Sonntag, 8. Oktober 2017

Alles gut. Zähne, Rechner und Vespa neu/ wieder fit.
 
Und der überraschend rührige ebay- Service (dickes Lob!) übernimmt das Geldeintreiben von einer chinesischen Firma, bei der ich mir in aller Eile Ersatzteile bestellt hatte mit den schwindenden Milliampère des Akkus.

Und dann ist endlich das Homöopathikum für den Zaunwinden- Befall gefunden – wie es aussieht. 

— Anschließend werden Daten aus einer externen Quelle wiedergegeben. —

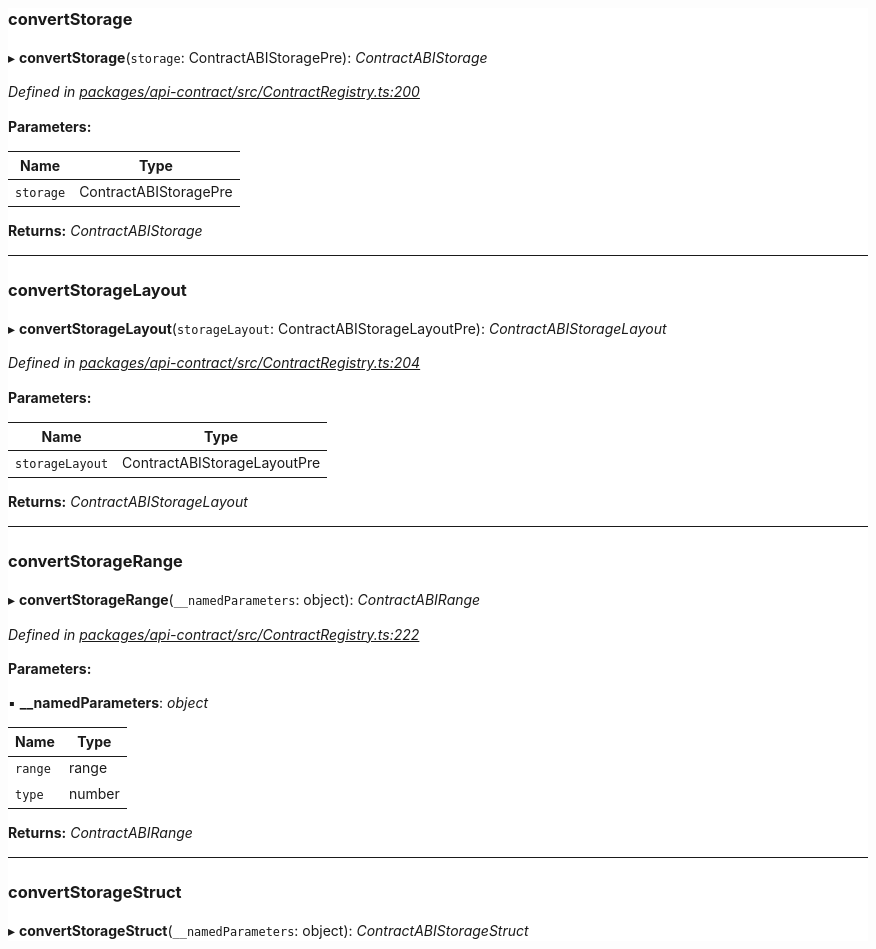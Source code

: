 ###  convertStorage

▸ **convertStorage**(`storage`: ContractABIStoragePre): *ContractABIStorage*

*Defined in [packages/api-contract/src/ContractRegistry.ts:200](https://github.com/polkadot-js/api/blob/3989ae67b2/packages/api-contract/src/ContractRegistry.ts#L200)*

**Parameters:**

Name | Type |
------ | ------ |
`storage` | ContractABIStoragePre |

**Returns:** *ContractABIStorage*

___

###  convertStorageLayout

▸ **convertStorageLayout**(`storageLayout`: ContractABIStorageLayoutPre): *ContractABIStorageLayout*

*Defined in [packages/api-contract/src/ContractRegistry.ts:204](https://github.com/polkadot-js/api/blob/3989ae67b2/packages/api-contract/src/ContractRegistry.ts#L204)*

**Parameters:**

Name | Type |
------ | ------ |
`storageLayout` | ContractABIStorageLayoutPre |

**Returns:** *ContractABIStorageLayout*

___

###  convertStorageRange

▸ **convertStorageRange**(`__namedParameters`: object): *ContractABIRange*

*Defined in [packages/api-contract/src/ContractRegistry.ts:222](https://github.com/polkadot-js/api/blob/3989ae67b2/packages/api-contract/src/ContractRegistry.ts#L222)*

**Parameters:**

▪ **__namedParameters**: *object*

Name | Type |
------ | ------ |
`range` | range |
`type` | number |

**Returns:** *ContractABIRange*

___

###  convertStorageStruct

▸ **convertStorageStruct**(`__namedParameters`: object): *ContractABIStorageStruct*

2,5 mal hat es getan, was es sollte (der letzte 'halbe' Erfolg deshalb, da erst kürzlich angefangen). Richtig bewähren muss sie sich nächstes Jahr, wenn die Winde zu Beginn der Vegetationsperiode loslegt. Da ich erst Mitte September mit der Unkrautbehandlung angefangen habe, werde ich das Ergebnis erstmal als vorläufig ansehen.

Das Mittel besteht aus Calystegia sepium C6 und Vivianit D200, sowie aktuell (wg. Herbst) Ferrum phos. D200. 
1 Tropfen der Lösung mit ca. 10 Globuli Fe. phos. in 10l Wasser verrührt mit einem Holzstecken und, solange sie grünt, täglich eine kleine Menge davon mit dem Giesswasser ausgebracht. Dazu das Wasser im Eimer einfach kurz frisch aufwirbeln. Die Lösung kann stehenbleiben, bis der Eimer leer ist.

Die Winde explodiert anfänglich im Längenwachstum (also nicht erschrecken, das ist die Wirkrichtung), erschöpft sich aber eben darin, laugt aus ohne zu fruchten und stirbt ab.

(Näheres dazu in der Rundmail, die sich aus o.g. Gründen verspätet – und im nächsten Jahr natürlich.)